How how so many people reached out, even people I barely knew who would tell me how I had made an impression on them. Like one girl I was facebook friends with (who I honestly don’t remember meeting), told me that she met me in a bar and we started chatting and I mentioned I played piano. And she said she had always wanted to play but never learned and she regretted that. I told her that it’s never too late to learn. And apparently she got home and started taking lessons and thanked me. You never know how little things you do and say can affect other people’s lives.

Or another girl name Gabriella, again a Facebook acquaintance, who had read when I posted that I was afraid I was going to miss a show. I had tickets to see Patton Oswalt at the Hard Rock live but I was still in the hospital the morning of the show. Thanks to the hustle of a very caring and resourceful nurse, she wrangled all my doctors on the phone on a Saturday and was able to get me discharged, but I didn’t have a chance to post until after the show that I made it just in time. After I got home I had a message from Patton Oswalt himself in my inbox because Gabriella had messaged him a told him I was sick.
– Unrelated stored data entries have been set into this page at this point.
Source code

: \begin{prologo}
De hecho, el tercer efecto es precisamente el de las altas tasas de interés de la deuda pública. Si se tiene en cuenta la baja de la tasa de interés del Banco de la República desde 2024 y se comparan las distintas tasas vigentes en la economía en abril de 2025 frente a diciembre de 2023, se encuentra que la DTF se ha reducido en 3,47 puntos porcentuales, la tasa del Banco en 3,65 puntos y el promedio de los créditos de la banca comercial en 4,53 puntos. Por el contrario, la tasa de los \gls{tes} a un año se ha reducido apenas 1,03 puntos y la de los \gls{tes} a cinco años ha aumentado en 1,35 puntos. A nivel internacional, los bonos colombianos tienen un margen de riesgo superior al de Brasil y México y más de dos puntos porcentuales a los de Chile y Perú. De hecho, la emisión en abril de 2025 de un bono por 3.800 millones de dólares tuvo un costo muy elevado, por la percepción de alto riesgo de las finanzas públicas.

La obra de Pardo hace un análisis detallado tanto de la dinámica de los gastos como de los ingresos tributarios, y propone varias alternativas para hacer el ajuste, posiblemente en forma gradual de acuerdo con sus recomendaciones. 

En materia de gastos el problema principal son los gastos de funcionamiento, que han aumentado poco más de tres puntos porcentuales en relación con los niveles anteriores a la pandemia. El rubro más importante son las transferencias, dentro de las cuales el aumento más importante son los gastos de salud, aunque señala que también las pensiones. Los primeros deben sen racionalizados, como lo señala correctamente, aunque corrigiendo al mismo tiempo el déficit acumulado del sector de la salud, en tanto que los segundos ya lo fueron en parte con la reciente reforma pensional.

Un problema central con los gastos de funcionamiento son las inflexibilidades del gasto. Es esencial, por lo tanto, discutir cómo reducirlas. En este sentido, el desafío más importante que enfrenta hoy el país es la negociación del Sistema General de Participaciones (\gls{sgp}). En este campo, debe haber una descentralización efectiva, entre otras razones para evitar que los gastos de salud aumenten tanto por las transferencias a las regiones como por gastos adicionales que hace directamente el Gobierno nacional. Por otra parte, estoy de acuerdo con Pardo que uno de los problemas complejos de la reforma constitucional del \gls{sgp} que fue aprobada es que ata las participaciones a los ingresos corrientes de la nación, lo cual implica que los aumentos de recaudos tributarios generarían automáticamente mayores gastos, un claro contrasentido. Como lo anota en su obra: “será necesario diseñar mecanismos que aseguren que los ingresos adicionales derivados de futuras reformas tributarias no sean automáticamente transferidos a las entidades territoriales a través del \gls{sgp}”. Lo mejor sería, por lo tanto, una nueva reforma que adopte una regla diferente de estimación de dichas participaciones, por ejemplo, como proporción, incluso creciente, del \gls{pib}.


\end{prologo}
There were so many moments like that, like the Patton Oswalt video, friends sending me funny messages or videos, everyone coming to a dinner at my favorite restaurant…like the week before the Covid lockdown began…the many friends who visited me, brought me groceries or tasty home cooked meals.

And I cherish how much closer I have gotten with my family who were all there the whole time. I had really come to grips that this might be the end and so I began to cherish every moment and opportunity that I had with every friend and loved one I could. I made amends with many former friends, forged new ones, I found a newly optimistic outlook on life. I really feel like I almost got to
experience my own funeral in many ways, and now I get a whole second chance at life.

Cousin Dave: Was that photo actually you at Doc’s\Transplant Place today?

Yes, that is a selfie I took in the waiting room of my transplant clinic this morning. Received all thumbs up from my doctor. Reduced more of my meds and it was my last visit with my transplant surgeon. Next visit I go back to my pre-transplant doctor.